In a legal proceeding, Discovery is the process by which litigants can investigate facts relevant to the case.  In Maryland, lawyers in divorce cases typically utilize the Court’s subpoena powers — enforceable through the Sheriff’s ability to arrest non-complying individuals — to investigate legally relevant facts.  These tools usually include Interrogatories (written questions that must be answered under oath), Requests for Production of Documents (requiring the opposing party to allow the inspection and copying of relevant documents), Depositions (recorded interviews given under oath), and Subpoenas Duces Tecum (a subpoena requiring a person or institution to appear and produce certain documents or evidence).  

Divorce attorneys will use these tools do ‘discover’ or find evidence or other information which can be used to advance the divorce proceeding and bring it to a resolution.   This can be costly, as your attorney must spend time gaining access to the information, and then, especially in the case of documents, spend hours reviewing the documents on your behalf.  In most cases, legal fees for Discovery amounts to up to 80% of all the divorce lawyer fees.

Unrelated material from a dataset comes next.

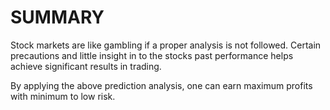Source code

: # SUMMARY

Stock markets are like gambling if a proper analysis is not followed. Certain precautions and little insight in to the stocks past performance helps achieve significant results in trading.

By applying the above prediction analysis, one can earn maximum profits with minimum to low risk.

Is this level of Discovery — fact finding — necessary in most cases? 

For example, you may want a divorce because you think your spouse has committed adultery, but they deny it.  A good divorce lawyer could use these tools to investigate and build a case.  Perhaps a lawyer could find, buried in your spouse’s credit card statements, a charge at a jewelry store for a necklace purchased for his paramour.  Wouldn’t that make for a great bit of courtroom drama?

“Sir, your credit card statement indicates a charge of $622.82 at Jones’ Jewelery Emporium on June 17 of last year. What did you purchase at Jones’ Jewelery Emporium for $622.82? Was it a necklace for your lover?!"

Another example is for the review of financial records.  In some cases, one spouse may be untruthful about the assets he or she may have.  An attorney can subpoena records and ‘follow the paper trail’ to locate missing assets held by a scheming spouse.  Again, the scene of a divorce lawyer confronting your spouse over a hidden multi-million dollar offshore account is that of a courtroom drama — not one typically set in reality.  

In reality, in the vast majority of cases, each party knows (or can easily ascertain) the assets and values included in the martial estate (the sum of the assets owned by the parties that are ‘marital property’).  In most cases, the factual issues–who’s at fault for the divorce, the existence and value of certain assets– are not in such dispute as to warrant the cost, time, and headache of a contested divorce case.  After a divorce lawyer has subpoenaed every record, reviewed every bank statement, obtained expert opinions for the values of certain assets, they will of course send you an invoice for their time, often totalling $15,000 or more.

At Maryland Divorce Mediators, we take a different approach.  If you and your spouse can ‘agree to disagree’ — to agree to be open and forthcoming in the negotiation and resolution of your divorce — there is no need for the vast expense of the legal Discovery process.  

By utilizing a divorce mediator, you and your spouse can resolve these factual issues privately and in a matter of a few weeks, rather than allowing a lengthy and costly court process to play out.